Royaume-Uni: Le chef du syndicat des détaillants demande des hausses d’impôts échelonnées pour limiter l’inflation
LONDRES (Reuters) – Le nouveau gouvernement travailliste doit revoir le calendrier des augmentations d’impôts imposées dans le budget du mois dernier et les échelonner, afin d’éviter d’alimenter l’inflation, a déclaré mardi le président du British Retail Consortium (BRC), l’organisme professionnel qui représente la plupart des grands détaillants britanniques.
Dans le cadre du nouveau budget, les cotisations patronales à la National Insurance, la sécurité sociale au Royaume-Uni, vont augmenter de 1,2% à partir d’avril pour être portées à 15%, tandis que le seuil à partir duquel les entreprises commencent à payer sera abaissé à 5.000 livres (5.994,54 euros) au lieu de 9.100 livres par an.
Le salaire minimum pour la plupart des adultes a également augmenté de 6,7%.
Andrew Higginson, président du BRC et du distributeur de vêtements JD Sports, a déclaré qu’en tenant compte de l’augmentation des taux d’imposition, le secteur britannique de la vente au détail risquait d’être confronté à un déficit de 5 milliards de livres par an.

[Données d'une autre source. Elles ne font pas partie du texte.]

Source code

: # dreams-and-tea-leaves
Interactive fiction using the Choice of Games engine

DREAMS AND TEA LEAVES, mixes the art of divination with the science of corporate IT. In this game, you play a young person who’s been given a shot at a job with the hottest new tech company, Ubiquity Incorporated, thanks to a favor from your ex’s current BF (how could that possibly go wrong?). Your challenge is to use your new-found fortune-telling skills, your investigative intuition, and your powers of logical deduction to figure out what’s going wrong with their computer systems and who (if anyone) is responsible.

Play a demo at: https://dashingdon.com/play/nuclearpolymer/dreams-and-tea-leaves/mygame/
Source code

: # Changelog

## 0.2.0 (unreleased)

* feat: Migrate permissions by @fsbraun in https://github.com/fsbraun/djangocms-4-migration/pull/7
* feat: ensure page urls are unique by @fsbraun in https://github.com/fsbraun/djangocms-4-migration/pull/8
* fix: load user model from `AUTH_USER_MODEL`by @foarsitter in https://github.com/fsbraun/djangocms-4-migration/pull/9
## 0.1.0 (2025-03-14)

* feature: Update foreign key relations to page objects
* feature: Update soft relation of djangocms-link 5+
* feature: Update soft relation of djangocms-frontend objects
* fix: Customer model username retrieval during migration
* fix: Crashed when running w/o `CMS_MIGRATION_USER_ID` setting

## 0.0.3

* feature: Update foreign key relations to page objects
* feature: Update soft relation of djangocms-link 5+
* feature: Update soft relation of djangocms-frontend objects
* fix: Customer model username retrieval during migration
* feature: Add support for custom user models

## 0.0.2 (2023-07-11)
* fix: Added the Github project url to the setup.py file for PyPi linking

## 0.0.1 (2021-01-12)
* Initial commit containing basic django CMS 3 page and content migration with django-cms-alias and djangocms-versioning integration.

Il a demandé que les hausses d’impôts soient échelonnées sur deux ou trois ans.
« Je vous garantis aujourd’hui que si ces (mesures) sont adoptées telles quelles, sans aucune forme d’harmonisation, nous assisterons à une inflation significative des prix », a-t-il déclaré à la BBC.
Andrew Higginson, également ancien directeur financier de Tesco et président de Morrisons, a déclaré qu’il n’y avait que deux façons pour les détaillants de faire face à une augmentation de la charge fiscale.
« La première consiste à réduire les investissements, les recrutements, les effectifs et les emplois, et la seconde à augmenter les prix », a-t-il déclaré.
La semaine dernière, des détaillants tels que Primark, Marks & Spencer et Sainsbury’s, ainsi que d’autres grands employeurs tels que BT, ont prévenu qu’il serait difficile d’absorber l’augmentation des coûts du budget.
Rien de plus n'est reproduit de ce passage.